If you are experiencing hair loss, this is one of the key causes as vitamin B deficiency is extremely common (especially B6 & B12). Substituting meals or foods that have a low nutritional value with high vitamin B could be the answer, helping to facilitate a healthy scalp and hair growth.

Avoid Fasting

Intermittent fasting is a dieting trend, prescribing that followers only eat within a bracket of time during the day. For many, this starts as 12 hours, and then closes down to 9, 8, 5 and so on. The design is to help people lose weight, but it can have adverse effects for your hair, and health in general if not handled responsibly. Alternatively, regimes such as the 5:2 diet are also a kind of fasting.

Research shows that intermittent fasting diets could help lower cholesterol and increase cellular repair, which might actually be good for the hair. However, restricting calorie intake too much can be dangerous, as the body is unable to get the nutrition it needs to survive and work optimally. Hair cells and follicles are often one of the first areas of the body to shut down.

Iron-Rich Foods

A lack of iron in your diet could push you into anaemia, which is a blood disorder. You can consume iron supplements, which are available over the counter in stores. However, as part of a healthy balanced diet, you could introduce spinach, broccoli, lentils and beans, (conveniently these are also rich in vitamin b).

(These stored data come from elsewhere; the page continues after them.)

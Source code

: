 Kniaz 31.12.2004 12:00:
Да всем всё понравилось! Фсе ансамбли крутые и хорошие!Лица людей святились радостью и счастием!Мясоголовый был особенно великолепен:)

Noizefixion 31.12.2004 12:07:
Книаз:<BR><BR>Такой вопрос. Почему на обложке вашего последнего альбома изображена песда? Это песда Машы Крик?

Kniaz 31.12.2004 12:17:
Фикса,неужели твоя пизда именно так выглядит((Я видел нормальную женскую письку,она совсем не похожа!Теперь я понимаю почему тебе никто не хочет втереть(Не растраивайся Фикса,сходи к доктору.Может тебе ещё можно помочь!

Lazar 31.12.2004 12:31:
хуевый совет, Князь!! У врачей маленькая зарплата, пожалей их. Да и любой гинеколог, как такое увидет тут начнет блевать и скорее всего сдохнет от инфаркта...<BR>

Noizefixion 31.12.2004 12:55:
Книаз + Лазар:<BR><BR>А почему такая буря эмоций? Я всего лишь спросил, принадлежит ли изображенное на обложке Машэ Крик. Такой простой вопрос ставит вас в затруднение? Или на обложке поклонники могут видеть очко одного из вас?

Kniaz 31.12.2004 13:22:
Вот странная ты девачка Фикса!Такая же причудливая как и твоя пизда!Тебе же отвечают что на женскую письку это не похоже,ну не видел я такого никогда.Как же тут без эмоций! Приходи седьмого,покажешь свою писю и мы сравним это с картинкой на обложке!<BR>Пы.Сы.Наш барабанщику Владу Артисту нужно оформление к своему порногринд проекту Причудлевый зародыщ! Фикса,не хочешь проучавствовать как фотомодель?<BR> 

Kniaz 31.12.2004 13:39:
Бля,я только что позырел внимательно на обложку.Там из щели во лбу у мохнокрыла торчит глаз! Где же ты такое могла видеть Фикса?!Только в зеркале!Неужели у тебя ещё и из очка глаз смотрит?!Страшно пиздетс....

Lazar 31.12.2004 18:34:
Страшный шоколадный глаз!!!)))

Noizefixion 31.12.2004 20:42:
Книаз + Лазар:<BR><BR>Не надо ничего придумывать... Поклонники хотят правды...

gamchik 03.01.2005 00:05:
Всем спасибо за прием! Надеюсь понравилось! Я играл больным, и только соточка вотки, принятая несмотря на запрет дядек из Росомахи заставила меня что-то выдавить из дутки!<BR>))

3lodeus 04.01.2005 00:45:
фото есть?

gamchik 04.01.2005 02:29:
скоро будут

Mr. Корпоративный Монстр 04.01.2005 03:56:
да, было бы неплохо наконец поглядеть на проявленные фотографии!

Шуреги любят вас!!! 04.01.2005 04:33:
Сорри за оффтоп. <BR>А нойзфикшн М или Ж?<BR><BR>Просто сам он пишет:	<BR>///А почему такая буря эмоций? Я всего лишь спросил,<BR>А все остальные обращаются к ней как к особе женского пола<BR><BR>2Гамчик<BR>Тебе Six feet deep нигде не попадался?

However, to help promote the body’s absorption of iron, you should eat them alongside vitamin-c rich foods, such as tomatoes, oranges and berries. This could be in the form of a smoothie or fresh juice, if that is more suitable. In turn, diacritics like coffee and tea are also likely to have the opposite effect.

A healthy diet and investigating the nutrients you put into your body can only be a good thing. Even after committing to natural remedies to restore hair loss, if you are unhappy with your results, you may consider speaking to a specialist.